● Dataset:
╔══

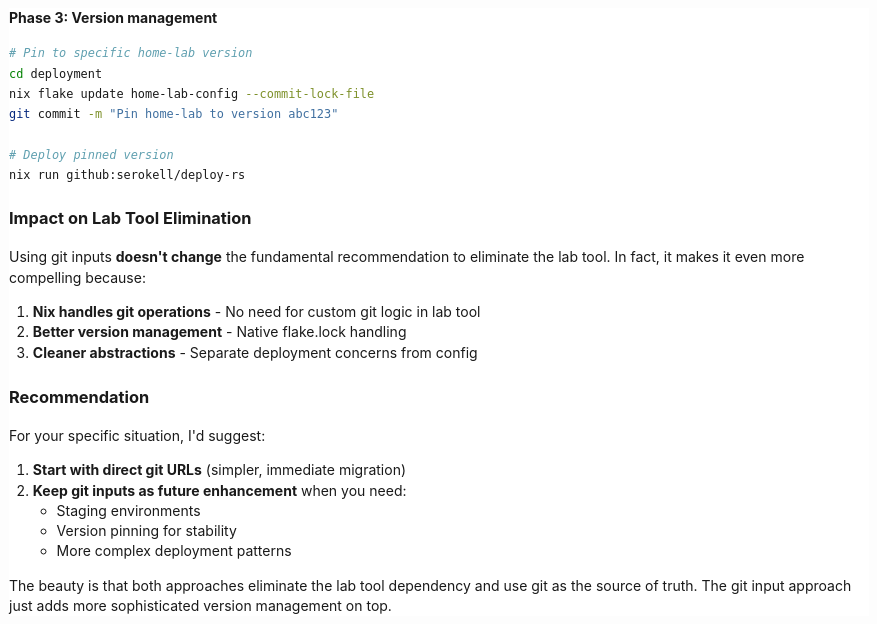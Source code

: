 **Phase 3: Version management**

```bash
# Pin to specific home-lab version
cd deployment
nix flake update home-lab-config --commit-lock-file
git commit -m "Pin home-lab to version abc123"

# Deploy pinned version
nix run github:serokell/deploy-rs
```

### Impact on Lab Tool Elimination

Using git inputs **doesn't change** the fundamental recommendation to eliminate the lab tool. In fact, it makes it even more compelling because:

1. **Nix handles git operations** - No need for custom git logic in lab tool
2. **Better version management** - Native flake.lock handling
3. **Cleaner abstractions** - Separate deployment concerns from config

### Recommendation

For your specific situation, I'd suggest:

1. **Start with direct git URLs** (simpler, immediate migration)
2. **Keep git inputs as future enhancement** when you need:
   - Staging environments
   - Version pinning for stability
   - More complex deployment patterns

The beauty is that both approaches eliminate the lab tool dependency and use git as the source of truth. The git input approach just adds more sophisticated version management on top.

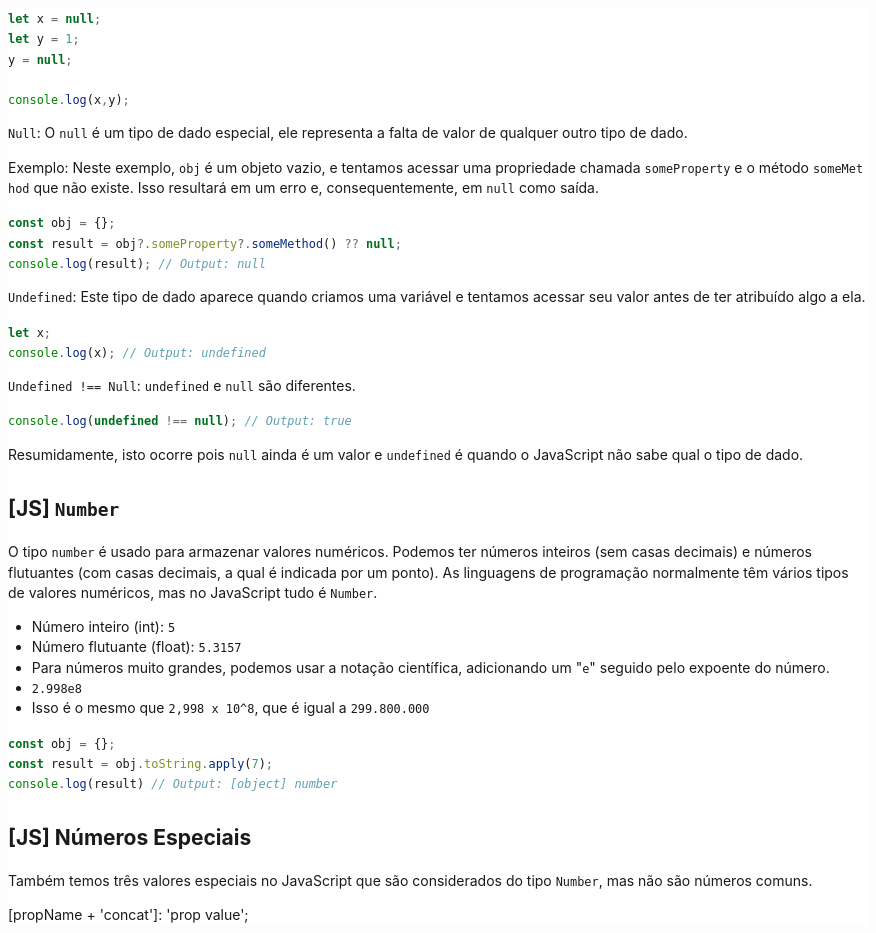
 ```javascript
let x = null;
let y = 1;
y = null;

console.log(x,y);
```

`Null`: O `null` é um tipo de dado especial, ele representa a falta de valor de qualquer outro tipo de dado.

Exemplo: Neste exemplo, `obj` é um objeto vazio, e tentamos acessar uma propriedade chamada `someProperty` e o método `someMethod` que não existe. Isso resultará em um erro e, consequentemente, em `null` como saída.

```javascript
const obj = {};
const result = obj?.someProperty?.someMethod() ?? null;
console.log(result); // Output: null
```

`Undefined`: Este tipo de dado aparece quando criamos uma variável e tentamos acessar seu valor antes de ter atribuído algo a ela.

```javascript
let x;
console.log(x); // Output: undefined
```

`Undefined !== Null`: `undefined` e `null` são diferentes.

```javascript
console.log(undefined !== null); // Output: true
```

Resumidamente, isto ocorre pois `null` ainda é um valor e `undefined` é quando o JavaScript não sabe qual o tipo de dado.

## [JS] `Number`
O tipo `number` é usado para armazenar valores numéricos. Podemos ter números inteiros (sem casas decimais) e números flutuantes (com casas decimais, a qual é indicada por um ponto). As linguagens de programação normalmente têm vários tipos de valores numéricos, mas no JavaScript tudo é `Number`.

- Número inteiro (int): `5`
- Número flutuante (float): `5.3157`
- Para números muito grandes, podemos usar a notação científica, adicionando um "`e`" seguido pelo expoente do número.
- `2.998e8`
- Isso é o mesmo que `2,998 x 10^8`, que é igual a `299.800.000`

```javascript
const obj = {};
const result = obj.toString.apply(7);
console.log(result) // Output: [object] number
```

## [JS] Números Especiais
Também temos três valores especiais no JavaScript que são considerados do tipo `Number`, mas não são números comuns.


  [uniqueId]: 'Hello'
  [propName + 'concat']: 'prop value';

╚══

● Your objective: Which lines in the data hold the string "someProperty"? Copy each of them.

● Task output:
Exemplo: Neste exemplo, `obj` é um objeto vazio, e tentamos acessar uma propriedade chamada `someProperty` e o método `someMethod` que não existe. Isso resultará em um erro e, consequentemente, em `null` como saída.
const result = obj?.someProperty?.someMethod() ?? null;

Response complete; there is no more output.